Once they purchased the land, Grandpa and Verne spent evenings and weekends scraping and leveling the ground and building a simple two-story house. Emphasis on “simple.” It looked handmade. It was small with no fancy adornment. The exterior was plain wood planking, which Grandpa would later cover with a reddish tar paper siding textured to look like brick.

It must have seemed like Heaven.

Grandpa built the house toward the south end of his property and set it back from the highway enough for a broad driveway. He planned to put a gas station there to take advantage of motorists heading to and from Pullman and the rest of the Palouse. His plan later fell through when the state re-routed the highway. In fact, the state would declare eminent domain in 1960 and force Grandma and Grandpa to sell a large chunk of their property to widen Highway 195 from two to four lanes. Today, motorists traveling in the northbound lanes drive straight through the ghost of the Zornes’ living room.

In late 1941, things were looking up for the Zornes family as they got ready to settle into their modest dream home. Verne was gearing up to graduate from Spokane’s Lewis & Clark High School the following spring.

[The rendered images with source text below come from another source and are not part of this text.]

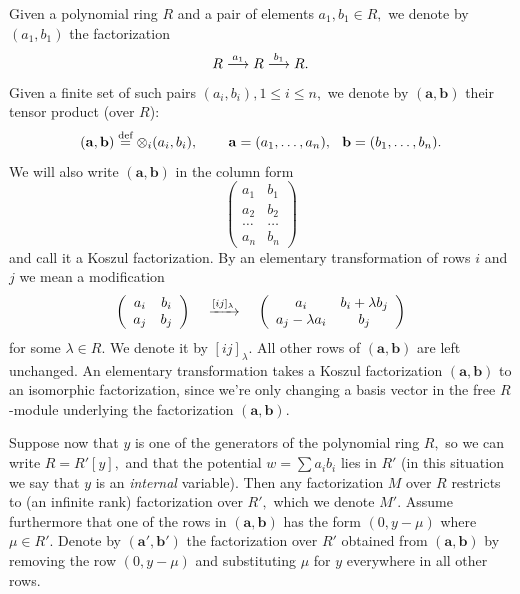 \documentclass[12pt]{article}
\begin{document}
Given a polynomial ring $R$ and a pair of elements $a_1,b_1\in R,$ we denote by 
$(a_1,b_1)$ the factorization 
$$ R \stackrel{a_1}{\longrightarrow} R \stackrel{b_1}{\longrightarrow} R.$$
Given a finite set of such pairs $(a_i,b_i), 1\le i\le n,$ we denote by 
$(\mathbf{a}, \mathbf{b})$ their tensor product (over $R$): 
 $$ ({\mathbf a}, {\mathbf b}) \stackrel{\mbox{\scriptsize{def}}}{=} \otimes_{i} (a_i,b_i), \hspace{0.3in} 
 {\mathbf a}=(a_1, \dots, a_n), \hspace{0.1in} {\mathbf b}=(b_1, \dots, b_n).$$
We will also write $(\mathbf{a}, \mathbf{b})$ in the column form 
$$ \left( \begin{array}{cc} a_1 & b_1 \\
   a_2 & b_2 \\  \dots & \dots  \\ a_n & b_n \end{array} \right) $$
and call it a Koszul factorization. 
By an elementary transformation of rows $i$ and $j$ we mean a modification 
$$\left( \begin{array}{cc} a_i & b_i \\ a_j & b_j \end{array} \right) 
 \hspace{0.15in} \xrightarrow{[ij]_{\lambda}} \hspace{0.15in} 
 \left( \begin{array}{cc} a_i & b_i+\lambda b_j \\ a_j-\lambda 
 a_i & b_j \end{array} \right)$$
for some $\lambda\in R.$ We denote it by $[ij]_{\lambda}.$ 
All other rows of $(\mathbf{a},\mathbf{b})$ are left 
unchanged. An elementary transformation takes a Koszul 
factorization $(\mathbf{a},\mathbf{b})$
to an isomorphic factorization, since we're only changing a 
basis vector in the free $R$-module 
underlying the factorization $(\mathbf{a},\mathbf{b}).$

\vspace{0.1in} 

Suppose now that $y$ is one of the generators of the polynomial ring 
 $R,$ so we can write $R=R'[y],$ and that the potential   
 $w=\sum a_i b_i$ lies in $R'$ (in this situation we say that $y$ 
is an \emph{internal} variable). Then any 
 factorization $M$ over $R$ restricts to (an infinite rank) 
 factorization over $R',$ 
which we denote $M'.$ Assume furthermore that one of the rows in 
$(\mathbf{a},\mathbf{b})$ has the form $(0, y - \mu)$ where $\mu\in R'.$ 
Denote by $(\mathbf{a}',\mathbf{b}')$ the factorization over $R'$ obtained from 
$(\mathbf{a},\mathbf{b})$ by removing the row $(0, y - \mu)$ and substituting 
$\mu$ for $y$ everywhere in all other rows. 
\end{document}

He was learning automotive mechanics through a federal youth Technical and Vocational School program offered through Spokane School District 81. The program was housed less than a mile from Verne’s home at the Lowell Public School, a tan stucco structure which still stands at Inland Empire Way and 22nd Avenue.

Like so many 17-year-old boys, the world must have seemed to offer options limited only by his interests, talents, and gumption.

On December 7, an event three thousand miles away in Hawaii Territory would strip away his choices and narrow his path. It would also change the landscape of our town and the course of our family for generations.